Kiel/Berlin (DAV) – Viele Unternehmen haben in den vergangenen Jahren von der Möglichkeit Gebrauch gemacht, ihren Mitarbeitern eine steuerfreie Inflationspauschale zu zahlen. Ein Zeitarbeitnehmer hat keinen Anspruch auf die Inflationsausgleichsprämie, wenn das Arbeitsverhältnis mit dem Verleiher bereits vor den jeweiligen Abrechnungsmonaten beendet wurde. Das hat das Arbeitsgericht Kiel am 30. Juli 2024 (AZ: 1 Ca 370 e/24) entschieden, wie die Arbeitsgemeinschaft Arbeitsrecht im Deutschen Anwaltverein (DAV) mitteilt.
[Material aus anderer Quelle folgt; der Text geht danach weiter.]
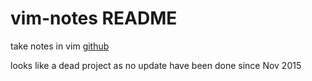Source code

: # vim-notes README

take notes in vim [github](https://github.com/xolox/vim-notes)

looks like a dead project as no update have been done since Nov 2015
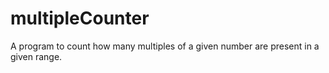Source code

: # multipleCounter
A program to count how many multiples of a given number are present in a given range.
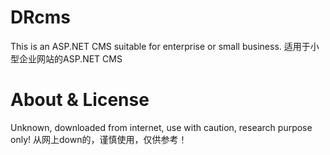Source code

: # DRcms

This is an ASP.NET CMS suitable for enterprise or small business.
适用于小型企业网站的ASP.NET CMS

# About & License

Unknown, downloaded from internet, use with caution, research purpose only!
从网上down的，谨慎使用，仅供参考！
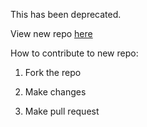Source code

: This has been deprecated.

View new repo [here](https://github.com/NetCents/WordpressPlugin) 

How to contribute to new repo:

1. Fork the repo

2. Make changes

3. Make pull request
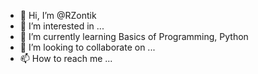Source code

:- 👋 Hi, I’m @RZontik
- 👀 I’m interested in ...
- 🌱 I’m currently learning Basics of Programming, Python
- 💞️ I’m looking to collaborate on ...
- 📫 How to reach me ...

<!---
RZontik/RZontik is a ✨ special ✨ repository because its `README.md` (this file) appears on your GitHub profile.
You can click the Preview link to take a look at your changes.
--->
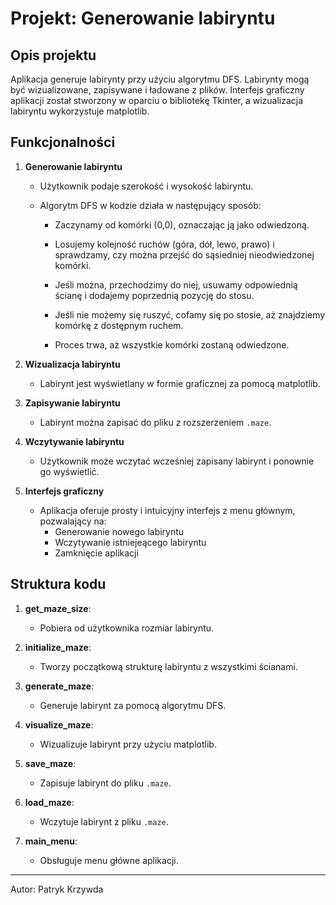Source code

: 
# Projekt: Generowanie labiryntu

## Opis projektu

Aplikacja generuje labirynty przy użyciu algorytmu DFS. Labirynty mogą być wizualizowane, zapisywane i ładowane z plików. Interfejs graficzny aplikacji został stworzony w oparciu o bibliotekę Tkinter, a wizualizacja labiryntu wykorzystuje matplotlib.

## Funkcjonalności

1. **Generowanie labiryntu**

   - Użytkownik podaje szerokość i wysokość labiryntu.
   - Algorytm DFS w kodzie działa w następujący sposób:
      
       - Zaczynamy od komórki (0,0), oznaczając ją jako odwiedzoną.
     
       - Losujemy kolejność ruchów (góra, dół, lewo, prawo) i sprawdzamy, czy można przejść do sąsiedniej nieodwiedzonej komórki.
     
       - Jeśli można, przechodzimy do niej, usuwamy odpowiednią ścianę i dodajemy poprzednią pozycję do stosu.
     
       - Jeśli nie możemy się ruszyć, cofamy się po stosie, aż znajdziemy komórkę z dostępnym ruchem.
     
       - Proces trwa, aż wszystkie komórki zostaną odwiedzone.

2. **Wizualizacja labiryntu**

   - Labirynt jest wyświetlany w formie graficznej za pomocą matplotlib.

3. **Zapisywanie labiryntu**

   - Labirynt można zapisać do pliku z rozszerzeniem `.maze`.

4. **Wczytywanie labiryntu**

   - Użytkownik może wczytać wcześniej zapisany labirynt i ponownie go wyświetlić.

5. **Interfejs graficzny**

   - Aplikacja oferuje prosty i intuicyjny interfejs z menu głównym, pozwalający na:
     - Generowanie nowego labiryntu
     - Wczytywanie istniejeącego labiryntu
     - Zamknięcie aplikacji

## Struktura kodu

1. **get\_maze\_size**:

   - Pobiera od użytkownika rozmiar labiryntu.

2. **initialize\_maze**:

   - Tworzy początkową strukturę labiryntu z wszystkimi ścianami.

3. **generate\_maze**:

   - Generuje labirynt za pomocą algorytmu DFS.

4. **visualize\_maze**:

   - Wizualizuje labirynt przy użyciu matplotlib.

5. **save\_maze**:

   - Zapisuje labirynt do pliku `.maze`.

6. **load\_maze**:

   - Wczytuje labirynt z pliku `.maze`.

7. **main\_menu**:

   - Obsługuje menu główne aplikacji.

---

Autor: Patryk Krzywda

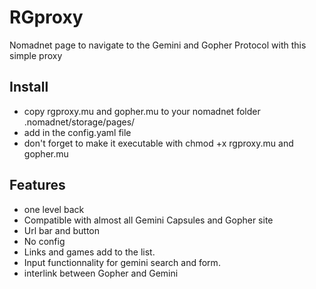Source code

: # RGproxy
Nomadnet page to navigate to the Gemini and Gopher Protocol with this simple proxy

## Install
- copy rgproxy.mu and gopher.mu to your nomadnet folder .nomadnet/storage/pages/ 
- add in the config.yaml file
- don't forget to make it executable with chmod +x rgproxy.mu and gopher.mu

## Features
- one level back
- Compatible with almost all Gemini Capsules and Gopher site
- Url bar and button
- No config
- Links and games add to the list.
- Input functionnality for gemini search and form.
- interlink between Gopher and Gemini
Die Klägerin war als Leiharbeitnehmerin bei einer Zeitarbeitsfirma beschäftigt und wurde an ein Unternehmen der Metall- und Elektroindustrie überlassen. Nach Beendigung des Leiharbeitsverhältnisses und anschließender Übernahme durch das Kundenunternehmen verlangte sie von ihrem ehemaligen Arbeitgeber die Zahlung eines Inflationsausgleichs in Höhe von 1.000 Euro. Die Klage wurde mit der Begründung erhoben, dass die Stammbelegschaft des Kundenunternehmens eine solche Prämie erhalten habe und ihr diese aufgrund des Gleichstellungsgrundsatzes auch zustehe.
Das Arbeitsgericht wies die Klage ab und stellte fest, dass der Anspruch auf eine Inflationsabgeltungsprämie nach dem Tarifvertrag Inflationsausgleichsprämie für die Metall- und Elektroindustrie (TV IAP ME) voraussetzt, dass das Arbeitsverhältnis mit dem Zeitarbeitgeber am letzten Tag des jeweiligen Abrechnungsmonats besteht.
Da die Klägerin bereits Ende Juli 2023 aus dem Arbeitsverhältnis ausgeschieden sei, könne sie keine Zahlungen für die Zeit ab Januar 2024 verlangen. Zudem sei die tarifvertragliche Regelung zum Inflationsausgleichsprämie eindeutig formuliert und sehe eine monatliche Zahlung nur für im jeweiligen Monat bestehende Arbeitsverhältnisse vor.
Das Gericht betonte außerdem, dass der Gleichstellungsgrundsatz nach dem Arbeitnehmerüberlassungsgesetz durch die Bezugnahme auf tarifliche Regelungen wirksam abgeändert wurde. Die Regelung im TV BZ ME stelle sicher, dass Leiharbeitnehmerinnen und Leiharbeitnehmer in verleihfreien Zeiten Entgeltfortzahlung erhalten, wodurch eine etwaige Benachteiligung gegenüber der Stammbelegschaft ausgeglichen werde.
Die Entscheidung des Arbeitsgerichts Kiel hat erhebliche Auswirkungen auf die Praxis der Zeitarbeitsunternehmen und die Anwendung von Tarifverträgen im Arbeitnehmerüberlassungsrecht. Sie stellt klar, dass tarifliche Sonderzahlungen wie die Inflationsausgleichsprämie an besondere Voraussetzungen geknüpft sind und nicht automatisch nach dem Gleichstellungsgrundsatz zu gewähren sind. Gegen das Urteil wurde Berufung beim Landesarbeitsgericht Kiel eingelegt (Az. 5 Sa 222 d/24).